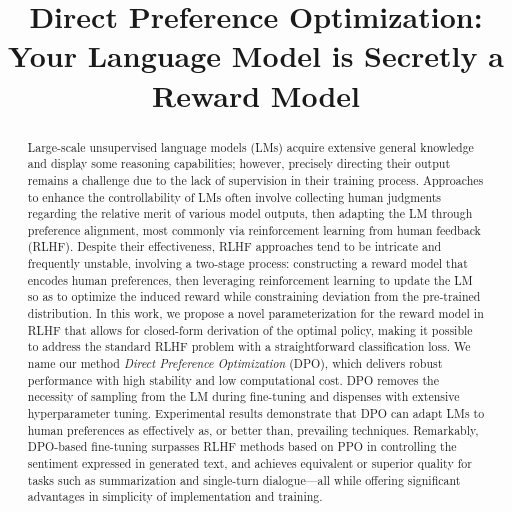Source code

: \title{Direct Preference Optimization: Your Language Model is Secretly a Reward Model}

\begin{abstract}
Large-scale unsupervised language models (LMs) acquire extensive general knowledge and display some reasoning capabilities; however, precisely directing their output remains a challenge due to the lack of supervision in their training process. Approaches to enhance the controllability of LMs often involve collecting human judgments regarding the relative merit of various model outputs, then adapting the LM through preference alignment, most commonly via reinforcement learning from human feedback (RLHF). Despite their effectiveness, RLHF approaches tend to be intricate and frequently unstable, involving a two-stage process: constructing a reward model that encodes human preferences, then leveraging reinforcement learning to update the LM so as to optimize the induced reward while constraining deviation from the pre-trained distribution. In this work, we propose a novel parameterization for the reward model in RLHF that allows for closed-form derivation of the optimal policy, making it possible to address the standard RLHF problem with a straightforward classification loss. We name our method \textit{Direct Preference Optimization} (DPO), which delivers robust performance with high stability and low computational cost. DPO removes the necessity of sampling from the LM during fine-tuning and dispenses with extensive hyperparameter tuning. Experimental results demonstrate that DPO can adapt LMs to human preferences as effectively as, or better than, prevailing techniques. Remarkably, DPO-based fine-tuning surpasses RLHF methods based on PPO in controlling the sentiment expressed in generated text, and achieves equivalent or superior quality for tasks such as summarization and single-turn dialogue—all while offering significant advantages in simplicity of implementation and training.
\end{abstract}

+ + +

WHAT TO WORK ON:
An exact copy of the records above is wanted, with the pictures omitted.

EXERCISE RESULT:
Source code

: \title{Direct Preference Optimization: Your Language Model is Secretly a Reward Model}

\begin{abstract}
Large-scale unsupervised language models (LMs) acquire extensive general knowledge and display some reasoning capabilities; however, precisely directing their output remains a challenge due to the lack of supervision in their training process. Approaches to enhance the controllability of LMs often involve collecting human judgments regarding the relative merit of various model outputs, then adapting the LM through preference alignment, most commonly via reinforcement learning from human feedback (RLHF). Despite their effectiveness, RLHF approaches tend to be intricate and frequently unstable, involving a two-stage process: constructing a reward model that encodes human preferences, then leveraging reinforcement learning to update the LM so as to optimize the induced reward while constraining deviation from the pre-trained distribution. In this work, we propose a novel parameterization for the reward model in RLHF that allows for closed-form derivation of the optimal policy, making it possible to address the standard RLHF problem with a straightforward classification loss. We name our method \textit{Direct Preference Optimization} (DPO), which delivers robust performance with high stability and low computational cost. DPO removes the necessity of sampling from the LM during fine-tuning and dispenses with extensive hyperparameter tuning. Experimental results demonstrate that DPO can adapt LMs to human preferences as effectively as, or better than, prevailing techniques. Remarkably, DPO-based fine-tuning surpasses RLHF methods based on PPO in controlling the sentiment expressed in generated text, and achieves equivalent or superior quality for tasks such as summarization and single-turn dialogue—all while offering significant advantages in simplicity of implementation and training.
\end{abstract}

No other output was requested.